Experiment 3: Relationship between wave speed, frequency, and wavelength

Introduction

The purpose of this experiment is to determine how the frequency and wavelength are related by measuring the time taken for a fixed number of waves to pass through a point using a spring with different wavelengths.

In this experiment, a long spring with a wavelength of 6.0m was created by wiggling the spring, and the time taken for 10 waves to pass through a point was recorded. The same procedure was repeated for a wavelength of 3.0m and 2.0m by creating 2 waves and 3 waves in the spring. The time taken was divided by 10 in order to get the period. Then the respected frequency and speed were computed for each trial by using following equations:

ƒ  = 1/T and v = λ/T

where ƒ is the frequency, T is period, v represents speed, and λ indicated wavelength. The speed resulted from the calculation was compared with the speed obtained from the graph. The graph was constructed using Logger Pro.

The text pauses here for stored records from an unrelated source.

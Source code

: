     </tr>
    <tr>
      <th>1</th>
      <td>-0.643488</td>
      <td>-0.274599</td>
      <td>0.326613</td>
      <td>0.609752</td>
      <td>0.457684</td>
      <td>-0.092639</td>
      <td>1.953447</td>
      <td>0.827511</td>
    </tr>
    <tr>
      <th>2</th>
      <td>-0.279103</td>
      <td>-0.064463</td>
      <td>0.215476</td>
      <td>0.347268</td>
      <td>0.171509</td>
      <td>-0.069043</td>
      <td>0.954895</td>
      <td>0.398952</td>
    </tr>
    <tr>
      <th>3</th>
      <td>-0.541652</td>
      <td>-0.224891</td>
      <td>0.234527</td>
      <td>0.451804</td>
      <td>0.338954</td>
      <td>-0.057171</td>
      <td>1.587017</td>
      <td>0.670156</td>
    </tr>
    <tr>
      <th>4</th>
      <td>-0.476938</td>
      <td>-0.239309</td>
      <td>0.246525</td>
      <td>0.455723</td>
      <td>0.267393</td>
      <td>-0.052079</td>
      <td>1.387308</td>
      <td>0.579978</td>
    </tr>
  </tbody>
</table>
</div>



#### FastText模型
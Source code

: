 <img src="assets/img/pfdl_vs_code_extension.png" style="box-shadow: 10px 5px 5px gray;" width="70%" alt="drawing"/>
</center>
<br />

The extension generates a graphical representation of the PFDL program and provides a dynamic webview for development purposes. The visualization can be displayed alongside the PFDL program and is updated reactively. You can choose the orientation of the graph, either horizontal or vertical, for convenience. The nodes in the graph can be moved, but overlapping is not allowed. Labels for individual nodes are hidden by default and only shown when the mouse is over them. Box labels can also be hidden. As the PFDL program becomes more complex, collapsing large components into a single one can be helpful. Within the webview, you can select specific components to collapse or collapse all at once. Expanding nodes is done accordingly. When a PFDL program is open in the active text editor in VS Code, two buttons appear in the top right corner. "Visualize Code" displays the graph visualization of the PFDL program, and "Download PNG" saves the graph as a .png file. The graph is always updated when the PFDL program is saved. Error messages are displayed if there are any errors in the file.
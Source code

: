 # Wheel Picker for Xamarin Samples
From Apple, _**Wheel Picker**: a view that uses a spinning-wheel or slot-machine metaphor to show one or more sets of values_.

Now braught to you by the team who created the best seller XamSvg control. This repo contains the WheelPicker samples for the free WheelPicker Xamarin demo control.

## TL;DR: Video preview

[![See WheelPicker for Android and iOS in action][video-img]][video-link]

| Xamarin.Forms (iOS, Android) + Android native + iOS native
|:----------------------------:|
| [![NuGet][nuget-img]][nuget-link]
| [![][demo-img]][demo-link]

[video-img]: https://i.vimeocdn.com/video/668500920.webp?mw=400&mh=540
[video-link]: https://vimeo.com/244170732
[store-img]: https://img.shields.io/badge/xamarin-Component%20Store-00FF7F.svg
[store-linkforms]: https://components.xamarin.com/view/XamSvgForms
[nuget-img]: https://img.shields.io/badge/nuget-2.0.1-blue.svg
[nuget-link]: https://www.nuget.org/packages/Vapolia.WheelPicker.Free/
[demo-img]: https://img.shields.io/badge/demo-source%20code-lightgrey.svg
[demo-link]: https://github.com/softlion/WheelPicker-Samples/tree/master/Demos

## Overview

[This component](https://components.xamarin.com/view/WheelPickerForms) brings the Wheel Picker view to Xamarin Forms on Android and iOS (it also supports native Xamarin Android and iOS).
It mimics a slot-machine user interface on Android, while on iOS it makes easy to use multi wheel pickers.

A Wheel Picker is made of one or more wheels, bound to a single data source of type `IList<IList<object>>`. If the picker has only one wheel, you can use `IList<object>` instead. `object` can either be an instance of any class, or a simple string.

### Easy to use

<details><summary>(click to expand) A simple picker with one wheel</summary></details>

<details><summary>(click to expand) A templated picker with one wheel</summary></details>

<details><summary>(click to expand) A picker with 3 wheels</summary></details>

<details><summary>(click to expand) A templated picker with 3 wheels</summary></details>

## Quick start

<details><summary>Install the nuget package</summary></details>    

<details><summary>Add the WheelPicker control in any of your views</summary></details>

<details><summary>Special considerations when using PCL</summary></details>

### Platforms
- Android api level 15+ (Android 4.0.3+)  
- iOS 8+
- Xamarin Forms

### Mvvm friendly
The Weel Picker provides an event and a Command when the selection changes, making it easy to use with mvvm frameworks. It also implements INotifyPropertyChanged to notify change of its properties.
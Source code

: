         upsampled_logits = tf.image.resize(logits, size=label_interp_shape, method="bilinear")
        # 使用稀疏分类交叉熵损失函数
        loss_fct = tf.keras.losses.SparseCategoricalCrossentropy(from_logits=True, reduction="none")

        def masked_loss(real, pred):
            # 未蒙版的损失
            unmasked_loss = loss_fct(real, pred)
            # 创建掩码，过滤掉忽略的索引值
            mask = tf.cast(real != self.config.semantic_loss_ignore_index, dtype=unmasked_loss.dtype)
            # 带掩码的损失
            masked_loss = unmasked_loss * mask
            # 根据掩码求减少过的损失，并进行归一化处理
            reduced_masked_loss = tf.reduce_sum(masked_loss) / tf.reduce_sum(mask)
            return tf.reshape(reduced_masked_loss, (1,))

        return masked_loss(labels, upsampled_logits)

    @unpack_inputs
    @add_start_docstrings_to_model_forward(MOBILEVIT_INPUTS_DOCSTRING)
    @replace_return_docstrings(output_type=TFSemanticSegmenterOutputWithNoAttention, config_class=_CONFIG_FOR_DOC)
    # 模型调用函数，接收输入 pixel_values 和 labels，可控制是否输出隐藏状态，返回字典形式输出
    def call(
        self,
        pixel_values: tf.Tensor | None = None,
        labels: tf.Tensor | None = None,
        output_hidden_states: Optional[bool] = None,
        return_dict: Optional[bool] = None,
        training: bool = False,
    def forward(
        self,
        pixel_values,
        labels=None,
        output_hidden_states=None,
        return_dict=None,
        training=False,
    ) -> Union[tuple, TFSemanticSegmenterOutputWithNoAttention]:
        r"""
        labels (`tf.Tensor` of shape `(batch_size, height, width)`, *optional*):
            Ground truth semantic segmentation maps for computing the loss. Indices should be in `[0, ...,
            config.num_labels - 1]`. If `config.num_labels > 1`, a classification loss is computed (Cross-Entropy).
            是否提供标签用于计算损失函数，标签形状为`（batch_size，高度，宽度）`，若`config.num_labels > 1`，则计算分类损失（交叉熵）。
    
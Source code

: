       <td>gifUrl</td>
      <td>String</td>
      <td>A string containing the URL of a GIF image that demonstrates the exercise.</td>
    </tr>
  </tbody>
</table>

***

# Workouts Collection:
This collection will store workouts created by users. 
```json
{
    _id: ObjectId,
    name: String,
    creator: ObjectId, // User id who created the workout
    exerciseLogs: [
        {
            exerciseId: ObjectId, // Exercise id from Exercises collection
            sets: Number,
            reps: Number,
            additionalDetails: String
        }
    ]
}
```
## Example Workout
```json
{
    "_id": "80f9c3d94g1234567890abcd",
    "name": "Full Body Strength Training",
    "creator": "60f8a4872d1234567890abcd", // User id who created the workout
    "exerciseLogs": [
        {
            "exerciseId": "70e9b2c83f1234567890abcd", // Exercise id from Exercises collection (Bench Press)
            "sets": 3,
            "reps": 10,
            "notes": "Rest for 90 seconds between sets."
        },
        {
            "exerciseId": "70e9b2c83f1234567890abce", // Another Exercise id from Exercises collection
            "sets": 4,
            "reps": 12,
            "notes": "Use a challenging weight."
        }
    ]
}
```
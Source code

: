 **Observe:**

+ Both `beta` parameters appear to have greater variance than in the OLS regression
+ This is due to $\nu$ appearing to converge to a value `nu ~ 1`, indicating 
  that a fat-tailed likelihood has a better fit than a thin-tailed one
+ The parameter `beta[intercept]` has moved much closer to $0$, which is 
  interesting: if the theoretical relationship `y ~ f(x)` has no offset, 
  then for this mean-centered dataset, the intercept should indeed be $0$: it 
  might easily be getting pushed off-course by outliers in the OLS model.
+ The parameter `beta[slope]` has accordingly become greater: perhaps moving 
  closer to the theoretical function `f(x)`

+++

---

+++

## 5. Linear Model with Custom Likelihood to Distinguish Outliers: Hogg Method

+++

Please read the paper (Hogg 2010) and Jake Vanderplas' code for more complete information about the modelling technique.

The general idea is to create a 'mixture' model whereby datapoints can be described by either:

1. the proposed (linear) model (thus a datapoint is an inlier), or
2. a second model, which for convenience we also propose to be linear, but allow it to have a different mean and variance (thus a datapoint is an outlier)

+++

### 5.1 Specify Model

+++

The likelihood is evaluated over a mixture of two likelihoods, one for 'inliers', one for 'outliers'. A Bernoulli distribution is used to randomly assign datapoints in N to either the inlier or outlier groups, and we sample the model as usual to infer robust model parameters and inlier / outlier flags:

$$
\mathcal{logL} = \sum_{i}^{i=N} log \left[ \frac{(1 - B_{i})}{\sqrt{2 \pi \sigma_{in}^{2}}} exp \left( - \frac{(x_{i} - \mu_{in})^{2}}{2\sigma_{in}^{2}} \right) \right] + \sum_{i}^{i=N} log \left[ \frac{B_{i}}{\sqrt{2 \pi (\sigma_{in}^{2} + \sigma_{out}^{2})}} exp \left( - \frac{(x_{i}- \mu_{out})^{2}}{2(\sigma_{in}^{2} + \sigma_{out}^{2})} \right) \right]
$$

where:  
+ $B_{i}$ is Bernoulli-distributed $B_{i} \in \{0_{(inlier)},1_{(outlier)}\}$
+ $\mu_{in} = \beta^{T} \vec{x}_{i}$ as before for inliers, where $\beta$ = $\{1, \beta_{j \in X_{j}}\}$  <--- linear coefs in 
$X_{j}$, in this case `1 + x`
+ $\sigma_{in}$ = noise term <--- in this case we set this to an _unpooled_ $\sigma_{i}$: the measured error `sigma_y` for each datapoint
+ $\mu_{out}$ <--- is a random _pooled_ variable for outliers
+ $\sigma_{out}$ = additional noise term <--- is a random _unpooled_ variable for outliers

Figure 1: A spring forming a wavelength of 3.0m wave 

Figure 2: Brief procedure and recorded data

The time recorded was the time taken for 10 waves to pass through a point. Hence, frequency should be 10 times larger than what was written on the board.

Data and Analysis

Table 1: Recorded wavelength and period, along with calculated frequency and velocity

λ(m)	time(s)	T(s)	ƒ(Hz)	v(m/s)
6.0 ± 0.05	9.30 ± 0.050	0.930 ± 0.0050	1.08 ± 0.006	6.45 ± 0.064
3.0 ± 0.05	4.40 ± 0.050	0.440 ± 0.0050	2.27 ± 0.026	6.82 ± 0.138
2.0 ± 0.05	2.56 ± 0.050	0.256 ± 0.0050	3.91 ± 0.076	7.81 ± 0.248

Table 2: Comparison of two wave speeds from computation and graphing

Wave speeds	Average vdata(m/s)	vgraph(m/s)
	7.03 ± 0.150	7.509 ± 0.4662
Largest possible	7.18	7.975
Smallest possible	6.88	7.043

Graph 1: Frequency vs. wavelength

Calculations of uncertainties

         1)   ƒ = 1/T

uƒ = √[dƒ/dT x uT]² = √[(-1/T²) x uT]² = √(-1/0.930²) x 0.0050)² = 0.0006 Hz

         2)   v = λ/T

uv = √[( ∂v/∂T x uT)² + (∂v/∂λ x uλ)²] = √[(-λ/T² x uT)² + (1/T x uλ)²] = √[(-6.0/0.930² x 0.0050)² + (1/0.930 x 0.05)²] = 0.064 m/s

Discussion

According the graph 1, it was observed that the relationship between frequency and wavelength of the spring were inversely proportional. In this graph, y is frequency, x represents wavelength, and A indicates speed since frequency times wavelength results in a unit of m/s. Therefore, the relationship between ƒ, λ, and v could be presented by ƒ =v/ λ. This was reasonable because as wavelength decreases, more waves could pass through a point in a certain amount of time. Therefore, frequency increases. This relationship was also confirmed by the equations mentioned in introduction. However, as the graph shown, the auto fit line was not smooth. This was because very few data points were recorded, and there were also some errors in recorded time and wavelength. Yet all of these errors were covered by the uncertainties.

As shown in tabl-2, the wave speed computed from the recorded data was within the uncertainty of the speed given by the graph. For instance, the largest possible computed wave speed 7.18 m/s fell within the range of the graph wave speed which was 7.403 m/s to 7.975 m/s. This slight difference in speeds was possibly due to rounding errors and the tendency to auto fit the data by Logger Pro.

Conclusion

                The frequency and the wavelength of a spring were inversely proportional, and the constant in the graph was found to be the speed of the wave. This speed was computed to be approximately 7.03 m/s according the recorded data and 7.509 m/s according to the graph.